● **Problem description**
Below are some records; quote exactly the lines from the one that contains "Nem | Igen |" through the one that contains "[Működik az új", inclusive, and no others.
Information: Begin
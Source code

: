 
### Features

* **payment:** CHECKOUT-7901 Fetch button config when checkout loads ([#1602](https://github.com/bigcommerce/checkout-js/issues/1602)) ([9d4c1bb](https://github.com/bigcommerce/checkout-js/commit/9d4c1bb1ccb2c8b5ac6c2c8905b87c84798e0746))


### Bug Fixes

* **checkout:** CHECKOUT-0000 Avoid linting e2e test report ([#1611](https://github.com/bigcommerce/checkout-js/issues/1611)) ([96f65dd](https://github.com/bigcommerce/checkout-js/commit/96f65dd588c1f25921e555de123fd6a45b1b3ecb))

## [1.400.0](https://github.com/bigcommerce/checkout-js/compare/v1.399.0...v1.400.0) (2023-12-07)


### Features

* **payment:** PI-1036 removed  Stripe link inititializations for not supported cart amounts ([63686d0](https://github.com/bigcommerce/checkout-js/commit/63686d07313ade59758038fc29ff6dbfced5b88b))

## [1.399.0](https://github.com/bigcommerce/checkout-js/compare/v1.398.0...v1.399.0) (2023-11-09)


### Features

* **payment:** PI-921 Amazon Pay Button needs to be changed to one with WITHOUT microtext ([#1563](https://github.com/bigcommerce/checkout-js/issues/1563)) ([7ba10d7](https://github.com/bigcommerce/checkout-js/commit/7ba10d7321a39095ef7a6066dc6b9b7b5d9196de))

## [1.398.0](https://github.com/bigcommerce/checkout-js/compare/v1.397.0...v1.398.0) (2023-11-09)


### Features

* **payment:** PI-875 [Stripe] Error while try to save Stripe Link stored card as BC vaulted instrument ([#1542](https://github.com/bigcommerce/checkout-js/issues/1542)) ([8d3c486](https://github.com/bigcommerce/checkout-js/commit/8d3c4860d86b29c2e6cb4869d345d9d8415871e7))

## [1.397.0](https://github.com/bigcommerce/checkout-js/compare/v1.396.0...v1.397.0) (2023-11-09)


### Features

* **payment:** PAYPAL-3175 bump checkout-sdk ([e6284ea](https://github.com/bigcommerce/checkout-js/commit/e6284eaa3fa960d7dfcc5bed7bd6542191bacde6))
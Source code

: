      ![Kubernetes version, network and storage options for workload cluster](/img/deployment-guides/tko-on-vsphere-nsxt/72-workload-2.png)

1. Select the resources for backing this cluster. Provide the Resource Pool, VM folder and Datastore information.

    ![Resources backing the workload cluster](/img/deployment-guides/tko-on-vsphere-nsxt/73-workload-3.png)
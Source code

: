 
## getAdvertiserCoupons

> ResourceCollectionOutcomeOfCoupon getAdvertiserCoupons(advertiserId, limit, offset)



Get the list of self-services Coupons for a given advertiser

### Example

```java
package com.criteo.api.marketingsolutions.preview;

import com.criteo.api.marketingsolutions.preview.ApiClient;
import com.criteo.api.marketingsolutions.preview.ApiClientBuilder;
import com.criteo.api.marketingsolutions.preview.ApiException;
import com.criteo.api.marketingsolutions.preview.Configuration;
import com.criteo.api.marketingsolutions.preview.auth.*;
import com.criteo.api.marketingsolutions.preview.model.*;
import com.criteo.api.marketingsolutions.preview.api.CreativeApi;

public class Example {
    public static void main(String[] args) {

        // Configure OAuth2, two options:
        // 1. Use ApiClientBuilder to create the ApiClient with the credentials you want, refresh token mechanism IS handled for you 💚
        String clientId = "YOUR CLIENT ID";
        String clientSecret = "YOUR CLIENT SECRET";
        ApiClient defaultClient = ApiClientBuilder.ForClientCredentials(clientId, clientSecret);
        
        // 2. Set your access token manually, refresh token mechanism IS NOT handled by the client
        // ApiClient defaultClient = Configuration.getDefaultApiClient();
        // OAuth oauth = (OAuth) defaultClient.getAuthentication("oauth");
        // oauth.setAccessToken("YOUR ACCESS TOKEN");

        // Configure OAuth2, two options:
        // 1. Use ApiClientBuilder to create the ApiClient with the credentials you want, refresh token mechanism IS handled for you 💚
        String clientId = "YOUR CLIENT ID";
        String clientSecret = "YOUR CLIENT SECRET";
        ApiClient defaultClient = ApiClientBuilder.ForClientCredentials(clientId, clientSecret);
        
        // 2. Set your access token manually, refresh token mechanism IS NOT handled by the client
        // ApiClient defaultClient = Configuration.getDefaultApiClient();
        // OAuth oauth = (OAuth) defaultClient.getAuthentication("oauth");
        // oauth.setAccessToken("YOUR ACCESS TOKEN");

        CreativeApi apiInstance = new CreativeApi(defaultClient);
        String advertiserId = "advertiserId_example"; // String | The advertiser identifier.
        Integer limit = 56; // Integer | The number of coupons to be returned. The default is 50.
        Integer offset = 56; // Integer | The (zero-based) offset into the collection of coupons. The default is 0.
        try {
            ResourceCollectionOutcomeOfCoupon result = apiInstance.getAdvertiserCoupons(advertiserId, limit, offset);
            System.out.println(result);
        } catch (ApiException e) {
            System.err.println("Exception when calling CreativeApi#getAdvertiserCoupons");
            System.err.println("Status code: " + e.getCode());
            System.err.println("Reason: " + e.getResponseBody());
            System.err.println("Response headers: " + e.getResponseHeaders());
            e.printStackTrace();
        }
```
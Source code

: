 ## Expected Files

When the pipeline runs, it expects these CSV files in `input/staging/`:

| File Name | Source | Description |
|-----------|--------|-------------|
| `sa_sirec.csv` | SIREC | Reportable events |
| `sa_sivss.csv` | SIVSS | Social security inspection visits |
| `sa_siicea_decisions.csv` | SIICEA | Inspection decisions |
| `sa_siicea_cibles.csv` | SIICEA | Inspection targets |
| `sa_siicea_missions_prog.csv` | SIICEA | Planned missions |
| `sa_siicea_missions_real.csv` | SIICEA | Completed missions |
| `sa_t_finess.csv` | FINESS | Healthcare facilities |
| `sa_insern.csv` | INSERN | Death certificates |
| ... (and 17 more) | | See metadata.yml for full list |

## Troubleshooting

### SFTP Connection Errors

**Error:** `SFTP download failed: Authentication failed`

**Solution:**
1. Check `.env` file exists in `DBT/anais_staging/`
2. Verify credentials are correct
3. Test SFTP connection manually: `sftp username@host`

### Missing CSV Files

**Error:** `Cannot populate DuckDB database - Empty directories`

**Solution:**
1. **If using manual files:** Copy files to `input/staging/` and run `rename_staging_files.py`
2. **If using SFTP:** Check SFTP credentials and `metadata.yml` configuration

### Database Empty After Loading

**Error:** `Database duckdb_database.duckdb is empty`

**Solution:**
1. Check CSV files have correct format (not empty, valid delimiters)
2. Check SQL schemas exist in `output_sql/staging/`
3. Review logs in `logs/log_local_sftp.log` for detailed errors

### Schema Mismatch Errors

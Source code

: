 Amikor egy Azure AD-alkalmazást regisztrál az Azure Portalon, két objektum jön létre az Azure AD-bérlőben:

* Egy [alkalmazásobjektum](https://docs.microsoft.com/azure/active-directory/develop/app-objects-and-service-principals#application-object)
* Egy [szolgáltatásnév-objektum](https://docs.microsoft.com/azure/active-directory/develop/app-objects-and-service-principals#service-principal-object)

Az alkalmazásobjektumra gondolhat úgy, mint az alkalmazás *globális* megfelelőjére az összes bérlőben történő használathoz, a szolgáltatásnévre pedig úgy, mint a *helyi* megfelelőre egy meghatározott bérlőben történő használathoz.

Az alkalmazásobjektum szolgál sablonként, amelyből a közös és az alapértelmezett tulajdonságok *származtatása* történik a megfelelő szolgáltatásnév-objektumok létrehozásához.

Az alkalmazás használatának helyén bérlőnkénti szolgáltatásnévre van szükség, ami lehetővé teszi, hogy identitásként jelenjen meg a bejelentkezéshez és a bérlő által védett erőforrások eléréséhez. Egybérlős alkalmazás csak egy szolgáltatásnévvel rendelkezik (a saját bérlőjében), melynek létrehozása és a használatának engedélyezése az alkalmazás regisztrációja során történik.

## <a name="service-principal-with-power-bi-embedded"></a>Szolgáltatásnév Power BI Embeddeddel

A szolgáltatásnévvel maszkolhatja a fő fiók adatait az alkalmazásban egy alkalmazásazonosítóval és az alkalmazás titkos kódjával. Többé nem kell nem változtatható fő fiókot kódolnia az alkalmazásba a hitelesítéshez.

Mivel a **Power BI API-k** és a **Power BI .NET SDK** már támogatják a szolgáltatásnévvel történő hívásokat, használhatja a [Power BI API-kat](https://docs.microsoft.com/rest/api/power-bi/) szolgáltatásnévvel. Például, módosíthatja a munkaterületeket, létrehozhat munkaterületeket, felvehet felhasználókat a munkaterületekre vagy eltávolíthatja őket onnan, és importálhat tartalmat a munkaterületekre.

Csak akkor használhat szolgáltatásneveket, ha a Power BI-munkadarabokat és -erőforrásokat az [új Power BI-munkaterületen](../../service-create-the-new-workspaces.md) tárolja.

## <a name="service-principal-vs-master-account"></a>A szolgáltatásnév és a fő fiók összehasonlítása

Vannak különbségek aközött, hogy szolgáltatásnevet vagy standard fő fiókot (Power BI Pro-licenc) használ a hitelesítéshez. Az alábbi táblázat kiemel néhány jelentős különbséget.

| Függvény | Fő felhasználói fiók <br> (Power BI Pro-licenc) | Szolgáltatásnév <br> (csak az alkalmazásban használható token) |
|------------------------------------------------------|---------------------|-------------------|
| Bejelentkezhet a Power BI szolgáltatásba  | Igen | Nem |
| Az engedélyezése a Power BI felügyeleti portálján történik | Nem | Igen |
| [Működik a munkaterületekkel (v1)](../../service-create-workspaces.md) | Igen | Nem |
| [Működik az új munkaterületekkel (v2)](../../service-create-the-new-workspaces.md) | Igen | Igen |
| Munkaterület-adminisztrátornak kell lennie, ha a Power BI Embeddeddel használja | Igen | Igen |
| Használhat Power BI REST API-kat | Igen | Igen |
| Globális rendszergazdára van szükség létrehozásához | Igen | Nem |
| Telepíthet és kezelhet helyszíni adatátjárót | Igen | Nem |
Information: End
● **Task output**
| Az engedélyezése a Power BI felügyeleti portálján történik | Nem | Igen |
| [Működik a munkaterületekkel (v1)](../../service-create-workspaces.md) | Igen | Nem |
| [Működik az új munkaterületekkel (v2)](../../service-create-the-new-workspaces.md) | Igen | Igen |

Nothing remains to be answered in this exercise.